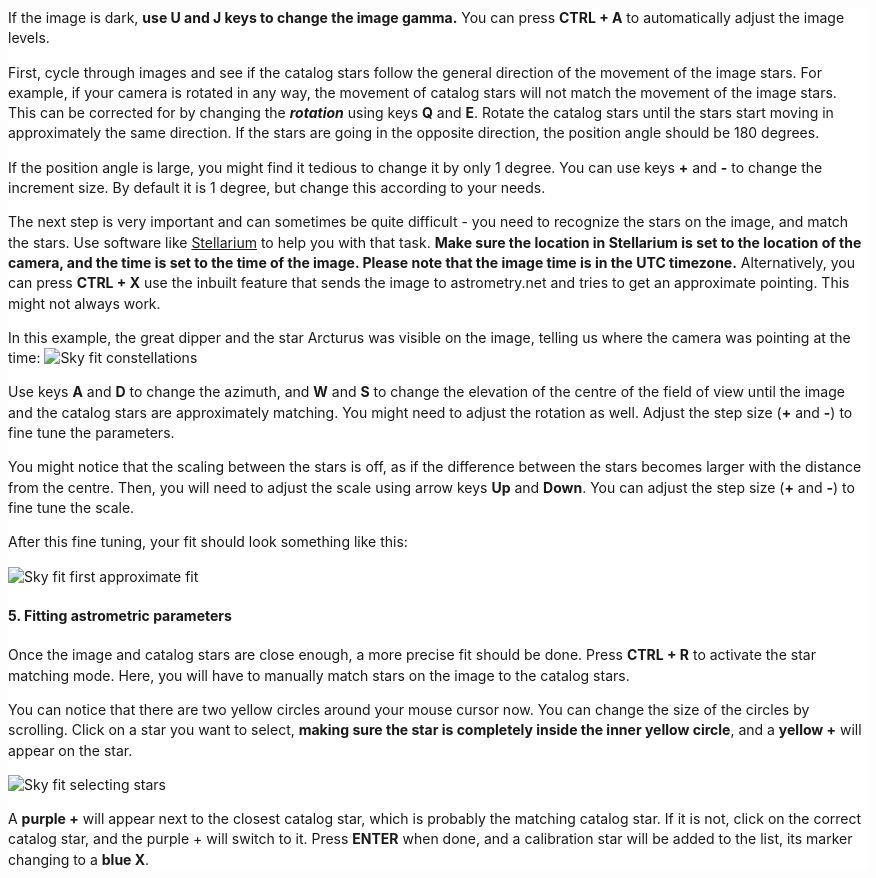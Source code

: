 If the image is dark, **use U and J keys to change the image gamma.** You can press **CTRL + A** to automatically adjust the image levels.

First, cycle through images and see if the catalog stars follow the general direction of the movement of the image stars. For example, if your camera is rotated in any way, the movement of catalog stars will not match the movement of the image stars. This can be corrected for by changing the ***rotation*** using keys **Q** and **E**. Rotate the catalog stars until the stars start moving in approximately the same direction. If the stars are going in the opposite direction, the position angle should be 180 degrees.

If the position angle is large, you might find it tedious to change it by only 1 degree. You can use keys **+** and **-** to change the increment size. By default it is 1 degree, but change this according to your needs.

The next step is very important and can sometimes be quite difficult - you need to recognize the stars on the image, and match the stars. Use software like [Stellarium](http://stellarium.org/) to help you with that task. **Make sure the location in Stellarium is set to the location of the camera, and the time is set to the time of the image. Please note that the image time is in the UTC timezone.** Alternatively, you can press **CTRL + X** use the inbuilt feature that sends the image to astrometry.net and tries to get an approximate pointing. This might not always work.

In this example, the great dipper and the star Arcturus was visible on the image, telling us where the camera was pointing at the time:
![Sky fit constellations](media/skyfit_constellations.png)

Use keys **A** and **D** to change the azimuth, and **W** and **S** to change the elevation of the centre of the field of view until the image and the catalog stars are approximately matching. You might need to adjust the rotation as well. Adjust the step size (**+** and **-**) to fine tune the parameters.

You might notice that the scaling between the stars is off, as if the difference between the stars becomes larger with the distance from the centre. Then, you will need to adjust the scale using arrow keys **Up** and **Down**. You can adjust the step size (**+** and **-**) to fine tune the scale.

After this fine tuning, your fit should look something like this:

![Sky fit first approximate fit](media/skyfit_first_approx.png)


#### 5. Fitting astrometric parameters

Once the image and catalog stars are close enough, a more precise fit should be done. Press **CTRL + R** to activate the star matching mode. Here, you will have to manually match stars on the image to the catalog stars.

You can notice that there are two yellow circles around your mouse cursor now. You can change the size of the circles by scrolling. Click on a star you want to select, **making sure the star is completely inside the inner yellow circle**, and a **yellow +** will appear on the star. 

![Sky fit selecting stars](media/skyfit_selecting_stars.png)

A **purple +** will appear next to the closest catalog star, which is probably the matching catalog star. If it is not, click on the correct catalog star, and the purple + will switch to it. Press **ENTER** when done, and a calibration star will be added to the list, its marker changing to a **blue X**.
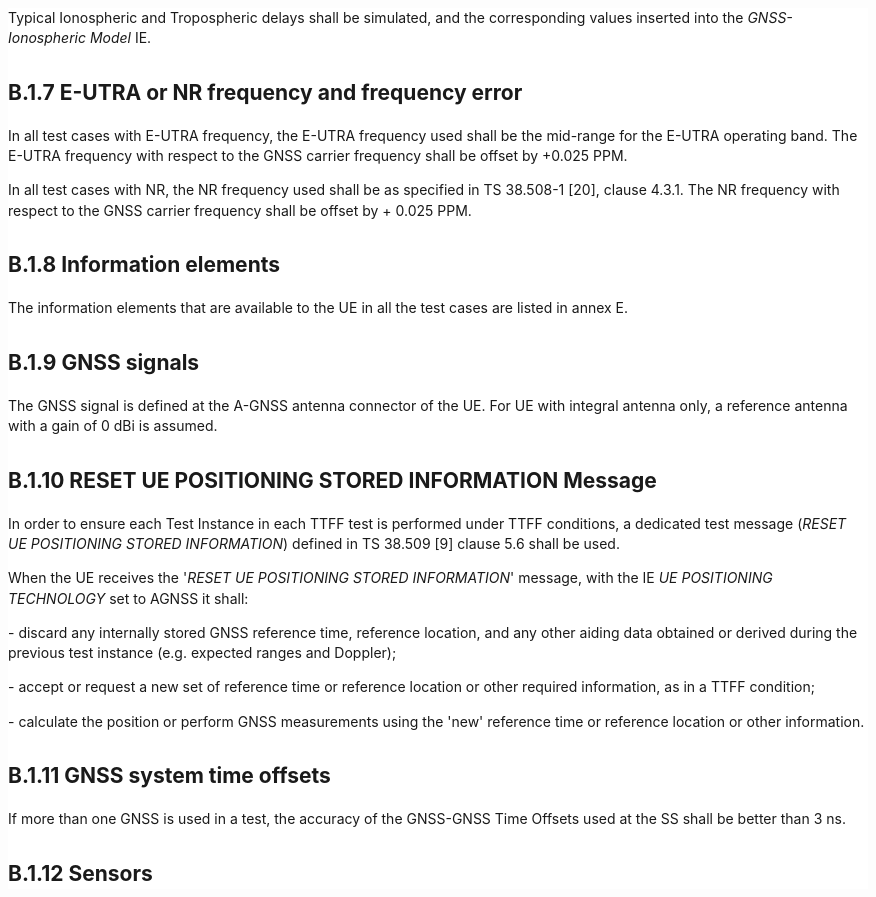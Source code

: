 Typical Ionospheric and Tropospheric delays shall be simulated, and the
corresponding values inserted into the *GNSS-Ionospheric Model* IE.

B.1.7 E-UTRA or NR frequency and frequency error
------------------------------------------------

In all test cases with E-UTRA frequency, the E-UTRA frequency used shall
be the mid-range for the E-UTRA operating band. The E-UTRA frequency
with respect to the GNSS carrier frequency shall be offset by +0.025
PPM.

In all test cases with NR, the NR frequency used shall be as specified
in TS 38.508-1 \[20\], clause 4.3.1. The NR frequency with respect to
the GNSS carrier frequency shall be offset by + 0.025 PPM.

B.1.8 Information elements
--------------------------

The information elements that are available to the UE in all the test
cases are listed in annex E.

B.1.9 GNSS signals
------------------

The GNSS signal is defined at the A-GNSS antenna connector of the UE.
For UE with integral antenna only, a reference antenna with a gain of 0
dBi is assumed.

B.1.10 RESET UE POSITIONING STORED INFORMATION Message
------------------------------------------------------

In order to ensure each Test Instance in each TTFF test is performed
under TTFF conditions, a dedicated test message (*RESET UE POSITIONING
STORED INFORMATION*) defined in TS 38.509 \[9\] clause 5.6 shall be
used.

When the UE receives the \'*RESET UE POSITIONING STORED INFORMATION*\'
message, with the IE *UE POSITIONING TECHNOLOGY* set to AGNSS it shall:

\- discard any internally stored GNSS reference time, reference
location, and any other aiding data obtained or derived during the
previous test instance (e.g. expected ranges and Doppler);

\- accept or request a new set of reference time or reference location
or other required information, as in a TTFF condition;

\- calculate the position or perform GNSS measurements using the \'new\'
reference time or reference location or other information.

B.1.11 GNSS system time offsets
-------------------------------

If more than one GNSS is used in a test, the accuracy of the GNSS-GNSS
Time Offsets used at the SS shall be better than 3 ns.

B.1.12 Sensors
--------------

— ACTIVITY —
Lines containing the string "angle" are the ones to copy from the entries above.

— OUTPUT FOR THIS TASK —
First, cycle through images and see if the catalog stars follow the general direction of the movement of the image stars. For example, if your camera is rotated in any way, the movement of catalog stars will not match the movement of the image stars. This can be corrected for by changing the ***rotation*** using keys **Q** and **E**. Rotate the catalog stars until the stars start moving in approximately the same direction. If the stars are going in the opposite direction, the position angle should be 180 degrees.
If the position angle is large, you might find it tedious to change it by only 1 degree. You can use keys **+** and **-** to change the increment size. By default it is 1 degree, but change this according to your needs.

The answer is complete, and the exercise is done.